The Q&A Archives: Mysterious Hawaiian Weed?

Question: On a recent trip to Hawaii my wife returned with a wild, weedlike plant with small, cylindrical red flowers. The flowers closely resemble those of a firecracker vine (cuphea ignea), but this plant is not a vine. It has very narrow, thin leaves which resemble needles. A nursery owner in Hawaii thought it might be a "russelia equiformis", but I can find no reference to this in any of my gardening books. Do you have any idea what the plant I have is called and how I should care for it? I currently have it in a sunny spot in a mixture of volcanic rock and soil, which is similar to the media it was found in.

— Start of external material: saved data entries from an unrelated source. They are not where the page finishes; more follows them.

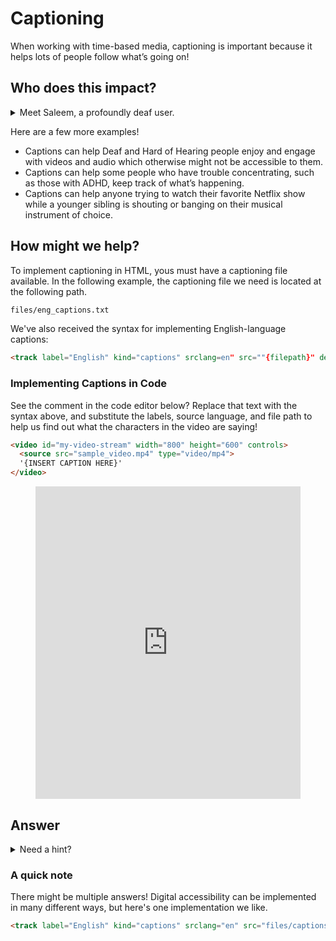 # Captioning

When working with time-based media, captioning is important because it helps lots of people follow what’s going on!

## Who does this impact?


<details><summary>Meet Saleem, a profoundly deaf user.</summary>
  
  ### Saleem Says
"I'm fluent in American Sign Language, but people don't realize that it's different from English and things can be difficult for me to understand."
  
  ### About Saleem

  * Saleem is 22 years old and lives with his family in Boston. He’s profoundly deaf and is fluent in American Sign Language (ASL).
  * He’s currently unemployed, and plans to get some more training at college to help him find a job. He started a catering course last year but the interpreter they provided wasn’t fully qualified and didn’t have much experience. Saleem got behind and gave up.
  * He isn’t very confident about learning new things. He struggles with English because of the differences with ASL in grammar and vocabulary.
  * Saleem uses ASL as his main language, English is his second languages, and always has video captions switched on.
  
  ### Saleem's Technology
  * Saleem has an Android tablet, and loves being able to sign to his friends on video chat. He's sharing his family's laptop until he can afford his own.
  * He also has an iPhone that his brother gave him. He's tried using it for video chat, but it's harder to see what people are saying as the screen's quite small.
  
  ### Saleem's Goals/Wishes
  * Saleem wants more people to know ASL. His brother signs well and his parents know a bit, but they're the only ones in his family who do.
  * He'd like captions (subtitles) to be more available and to make sense - sometimes they're rubbish and you don't know what they mean. Other times, they're not available and you can't understand the full context, especially for audio-heavy apps like TikTok and Clubhouse.
</details>

Here are a few more examples!
  * Captions can help Deaf and Hard of Hearing people enjoy and engage with videos and audio which otherwise might not be accessible to them.
  * Captions can help some people who have trouble concentrating, such as those with ADHD, keep track of what’s happening.
  * Captions can help anyone trying to watch their favorite Netflix show while a younger sibling is shouting or banging on their musical instrument of choice.

## How might we help?
To implement captioning in HTML, yous must have a captioning file available. In the following example, the captioning file we need is located at the following path.

```html
files/eng_captions.txt
```

We've also received the syntax for implementing English-language captions:

```html
<track label="English" kind="captions" srclang=en" src=""{filepath}" default>
```

### Implementing Captions in Code

See the comment in the code editor below? Replace that text with the syntax above, and substitute the labels, source language, and file path to help us find out what the characters in the video are saying!

```html
<video id="my-video-stream" width="800" height="600" controls>
  <source src="sample_video.mp4" type="video/mp4"> 
  '{INSERT CAPTION HERE}'
</video>
```

<figure>
<iframe frameborder="0" width="100%" height="500px" src="https://replit.com/@nikhilvytla1/CaptioningExercise1?lite=1?outputonly=1">
</iframe>
</figure>

## Answer

<details><summary>Need a hint?</summary>
Try checking out the syntax for implementing English-language captions provided above!
</details>

### A quick note
There might be multiple answers! Digital accessibility can be implemented in many different ways, but here's one implementation we like.

```html
<track label="English" kind="captions" srclang="en" src="files/captions.txt" default>
```



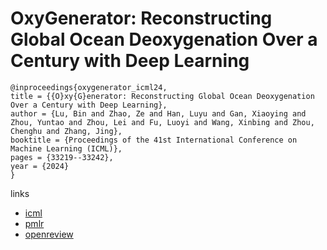 # OxyGenerator: Reconstructing Global Ocean Deoxygenation Over a Century with Deep Learning

```
@inproceedings{oxygenerator_icml24,
title = {{O}xy{G}enerator: Reconstructing Global Ocean Deoxygenation Over a Century with Deep Learning},
author = {Lu, Bin and Zhao, Ze and Han, Luyu and Gan, Xiaoying and Zhou, Yuntao and Zhou, Lei and Fu, Luoyi and Wang, Xinbing and Zhou, Chenghu and Zhang, Jing},
booktitle = {Proceedings of the 41st International Conference on Machine Learning (ICML)},
pages = {33219--33242},
year = {2024}
}
```

links
- [icml](https://icml.cc/Conferences/2024/Schedule?showEvent=35210)
- [pmlr](https://proceedings.mlr.press/v235/lu24n.html)
- [openreview](https://openreview.net/forum?id=0HUInAsdoo)
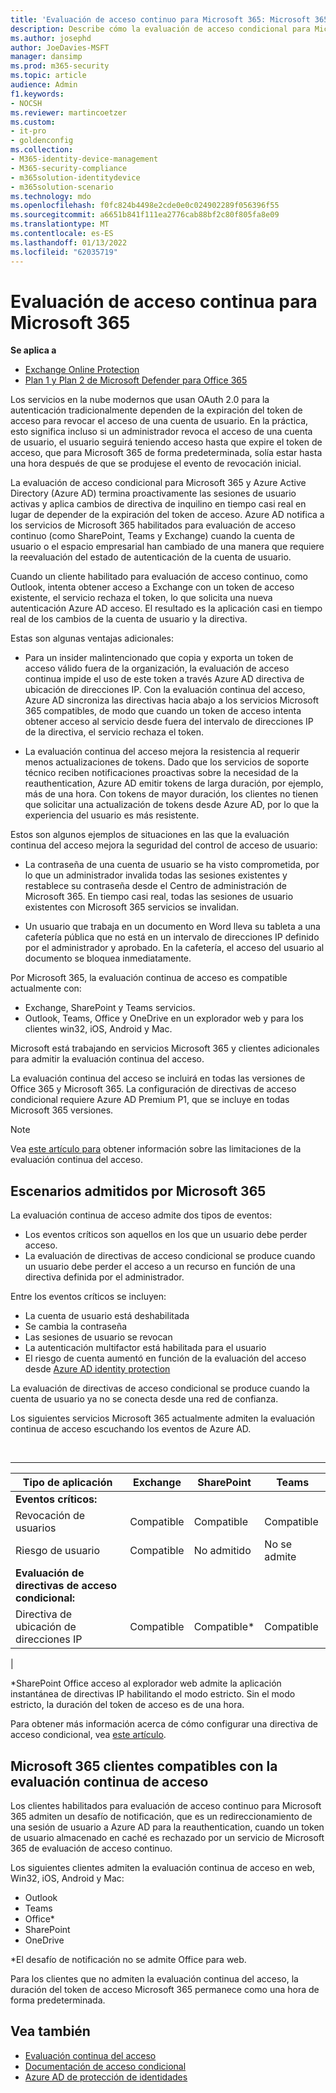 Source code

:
 ```yaml
---
title: 'Evaluación de acceso continuo para Microsoft 365: Microsoft 365 para empresas'
description: Describe cómo la evaluación de acceso condicional para Microsoft 365 y Azure AD termina proactivamente las sesiones de usuario activas y aplica los cambios de directiva de inquilino en tiempo casi real.
ms.author: josephd
author: JoeDavies-MSFT
manager: dansimp
ms.prod: m365-security
ms.topic: article
audience: Admin
f1.keywords:
- NOCSH
ms.reviewer: martincoetzer
ms.custom:
- it-pro
- goldenconfig
ms.collection:
- M365-identity-device-management
- M365-security-compliance
- m365solution-identitydevice
- m365solution-scenario
ms.technology: mdo
ms.openlocfilehash: f0fc824b4498e2cde0e0c024902289f056396f55
ms.sourcegitcommit: a6651b841f111ea2776cab88bf2c80f805fa8e09
ms.translationtype: MT
ms.contentlocale: es-ES
ms.lasthandoff: 01/13/2022
ms.locfileid: "62035719"
---
```

# <a name="continuous-access-evaluation-for-microsoft-365"></a>Evaluación de acceso continua para Microsoft 365

**Se aplica a**
- [Exchange Online Protection](exchange-online-protection-overview.md)
- [Plan 1 y Plan 2 de Microsoft Defender para Office 365](defender-for-office-365.md)

Los servicios en la nube modernos que usan OAuth 2.0 para la autenticación tradicionalmente dependen de la expiración del token de acceso para revocar el acceso de una cuenta de usuario. En la práctica, esto significa incluso si un administrador revoca el acceso de una cuenta de usuario, el usuario seguirá teniendo acceso hasta que expire el token de acceso, que para Microsoft 365 de forma predeterminada, solía estar hasta una hora después de que se produjese el evento de revocación inicial.

La evaluación de acceso condicional para Microsoft 365 y Azure Active Directory (Azure AD) termina proactivamente las sesiones de usuario activas y aplica cambios de directiva de inquilino en tiempo casi real en lugar de depender de la expiración del token de acceso. Azure AD notifica a los servicios de Microsoft 365 habilitados para evaluación de acceso continuo (como SharePoint, Teams y Exchange) cuando la cuenta de usuario o el espacio empresarial han cambiado de una manera que requiere la reevaluación del estado de autenticación de la cuenta de usuario.

Cuando un cliente habilitado para evaluación de acceso continuo, como Outlook, intenta obtener acceso a Exchange con un token de acceso existente, el servicio rechaza el token, lo que solicita una nueva autenticación Azure AD acceso. El resultado es la aplicación casi en tiempo real de los cambios de la cuenta de usuario y la directiva.

Estas son algunas ventajas adicionales:

- Para un insider malintencionado que copia y exporta un token de acceso válido fuera de la organización, la evaluación de acceso continua impide el uso de este token a través Azure AD directiva de ubicación de direcciones IP. Con la evaluación continua del acceso, Azure AD sincroniza las directivas hacia abajo a los servicios Microsoft 365 compatibles, de modo que cuando un token de acceso intenta obtener acceso al servicio desde fuera del intervalo de direcciones IP de la directiva, el servicio rechaza el token.

- La evaluación continua del acceso mejora la resistencia al requerir menos actualizaciones de tokens. Dado que los servicios de soporte técnico reciben notificaciones proactivas sobre la necesidad de la reauthentication, Azure AD emitir tokens de larga duración, por ejemplo, más de una hora. Con tokens de mayor duración, los clientes no tienen que solicitar una actualización de tokens desde Azure AD, por lo que la experiencia del usuario es más resistente.

Estos son algunos ejemplos de situaciones en las que la evaluación continua del acceso mejora la seguridad del control de acceso de usuario:

- La contraseña de una cuenta de usuario se ha visto comprometida, por lo que un administrador invalida todas las sesiones existentes y restablece su contraseña desde el Centro de administración de Microsoft 365. En tiempo casi real, todas las sesiones de usuario existentes con Microsoft 365 servicios se invalidan.

- Un usuario que trabaja en un documento en Word lleva su tableta a una cafetería pública que no está en un intervalo de direcciones IP definido por el administrador y aprobado. En la cafetería, el acceso del usuario al documento se bloquea inmediatamente.

Por Microsoft 365, la evaluación continua de acceso es compatible actualmente con:

- Exchange, SharePoint y Teams servicios.
- Outlook, Teams, Office y OneDrive en un explorador web y para los clientes win32, iOS, Android y Mac.

Microsoft está trabajando en servicios Microsoft 365 y clientes adicionales para admitir la evaluación continua del acceso.

La evaluación continua del acceso se incluirá en todas las versiones de Office 365 y Microsoft 365. La configuración de directivas de acceso condicional requiere Azure AD Premium P1, que se incluye en todas Microsoft 365 versiones.

> [!NOTE]
> Vea [este artículo para](/azure/active-directory/conditional-access/concept-continuous-access-evaluation#limitations) obtener información sobre las limitaciones de la evaluación continua del acceso.

## <a name="scenarios-supported-by-microsoft-365"></a>Escenarios admitidos por Microsoft 365

La evaluación continua de acceso admite dos tipos de eventos:

- Los eventos críticos son aquellos en los que un usuario debe perder acceso.
- La evaluación de directivas de acceso condicional se produce cuando un usuario debe perder el acceso a un recurso en función de una directiva definida por el administrador.

Entre los eventos críticos se incluyen:

- La cuenta de usuario está deshabilitada
- Se cambia la contraseña
- Las sesiones de usuario se revocan
- La autenticación multifactor está habilitada para el usuario
- El riesgo de cuenta aumentó en función de la evaluación del acceso desde [Azure AD identity protection](/azure/active-directory/identity-protection/overview-identity-protection)

La evaluación de directivas de acceso condicional se produce cuando la cuenta de usuario ya no se conecta desde una red de confianza.

Los siguientes servicios Microsoft 365 actualmente admiten la evaluación continua de acceso escuchando los eventos de Azure AD.

<br>

****

|Tipo de aplicación|Exchange|SharePoint|Teams|
|---|---|---|---|
|**Eventos críticos:**||||
|Revocación de usuarios|Compatible|Compatible|Compatible|
|Riesgo de usuario|Compatible|No admitido|No se admite|
|**Evaluación de directivas de acceso condicional:**||||
|Directiva de ubicación de direcciones IP|Compatible|Compatible\*|Compatible|
|

\*SharePoint Office acceso al explorador web admite la aplicación instantánea de directivas IP habilitando el modo estricto. Sin el modo estricto, la duración del token de acceso es de una hora.

Para obtener más información acerca de cómo configurar una directiva de acceso condicional, vea [este artículo](/azure/active-directory/conditional-access/overview).

## <a name="microsoft-365-clients-supporting-continuous-access-evaluation"></a>Microsoft 365 clientes compatibles con la evaluación continua de acceso

Los clientes habilitados para evaluación de acceso continuo para Microsoft 365 admiten un desafío de notificación, que es un redireccionamiento de una sesión de usuario a Azure AD para la reauthentication, cuando un token de usuario almacenado en caché es rechazado por un servicio de Microsoft 365 de evaluación de acceso continuo.

Los siguientes clientes admiten la evaluación continua de acceso en web, Win32, iOS, Android y Mac:

- Outlook
- Teams
- Office\*
- SharePoint
- OneDrive

\*El desafío de notificación no se admite Office para web.

Para los clientes que no admiten la evaluación continua del acceso, la duración del token de acceso Microsoft 365 permanece como una hora de forma predeterminada.

## <a name="see-also"></a>Vea también

- [Evaluación continua del acceso](/azure/active-directory/conditional-access/concept-continuous-access-evaluation)
- [Documentación de acceso condicional](/azure/active-directory/conditional-access/overview)
- [Azure AD de protección de identidades](/azure/active-directory/identity-protection/overview-identity-protection)
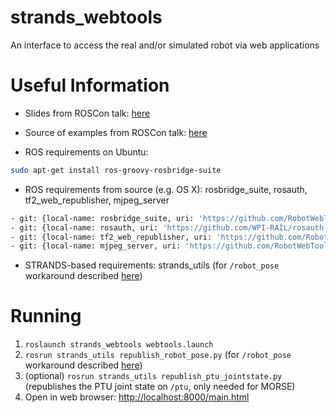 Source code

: strands_webtools
================

An interface to access the real and/or simulated robot via web applications


# Useful Information

 * Slides from ROSCon talk: [here](https://speakerdeck.com/baalexander/introduction-to-robot-web-tools)

 * Source of examples from ROSCon talk: [here](https://github.com/baalexander/roscon2013-examples)

 * ROS requirements on Ubuntu: 
```bash
sudo apt-get install￼ros-groovy-rosbridge-suite
```

 * ROS requirements from source (e.g. OS X): rosbridge_suite, rosauth, tf2_web_republisher, mjpeg_server

```bash
- git: {local-name: rosbridge_suite, uri: 'https://github.com/RobotWebTools/rosbridge_suite.git'}
- git: {local-name: rosauth, uri: 'https://github.com/WPI-RAIL/rosauth.git'}
- git: {local-name: tf2_web_republisher, uri: 'https://github.com/RobotWebTools/tf2_web_republisher.git'}
- git: {local-name: mjpeg_server, uri: 'https://github.com/RobotWebTools/mjpeg_server.git'}
```

 * STRANDS-based requirements: strands_utils (for `/robot_pose` workaround described [here](https://github.com/strands-project/strands_webtools/issues/12#issuecomment-20111023))

# Running
1. `roslaunch strands_webtools webtools.launch`
2. `rosrun strands_utils republish_robot_pose.py` (for `/robot_pose` workaround described [here](https://github.com/strands-project/strands_webtools/issues/12#issuecomment-20111023))
3. (optional) `rosrun strands_utils republish_ptu_jointstate.py` (republishes the PTU joint state on `/ptu`, only needed for MORSE)
4. Open in web browser: [http://localhost:8000/main.html](http://localhost:8000/main.html)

Answer: If it is in fact Russelia equisetiformis, it's also known as Coral Plant or Coral Fountain Bush. With a potential to grow to 4' tall, Coral Fountain is a shrubby plant with trailing, bright green, practically leafless stems. The side branches will bear a profusion of bright red, narrowly tubular flowers that look like little firecrackers, which are produced all spring and summer. The plant is hardy to 32F, prefers shelter from hot afternoon sunshine, and requires regular watering and feeding during the growing season. If you grow your plant outdoors during the summer months and indoors during the winter, it will bloom all year around. The soil medium sounds like a reasonable mix; the volcanic rock will make the soil light and well-draining. Enjoy your new plant!